▶ Exercise instructions
Find every line in the records below that holds the word "calendar", and copy each one.
═══ Study material
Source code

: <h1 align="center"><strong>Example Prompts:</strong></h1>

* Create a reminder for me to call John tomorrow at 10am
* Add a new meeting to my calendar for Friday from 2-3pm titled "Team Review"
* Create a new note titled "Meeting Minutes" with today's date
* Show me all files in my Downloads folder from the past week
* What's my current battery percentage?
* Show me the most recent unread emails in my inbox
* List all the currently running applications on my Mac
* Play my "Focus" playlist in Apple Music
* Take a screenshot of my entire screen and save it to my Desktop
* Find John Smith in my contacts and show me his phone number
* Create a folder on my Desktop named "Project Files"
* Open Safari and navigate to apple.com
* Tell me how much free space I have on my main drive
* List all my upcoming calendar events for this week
══════
▶ Answer to this exercise
* Add a new meeting to my calendar for Friday from 2-3pm titled "Team Review"
* List all my upcoming calendar events for this week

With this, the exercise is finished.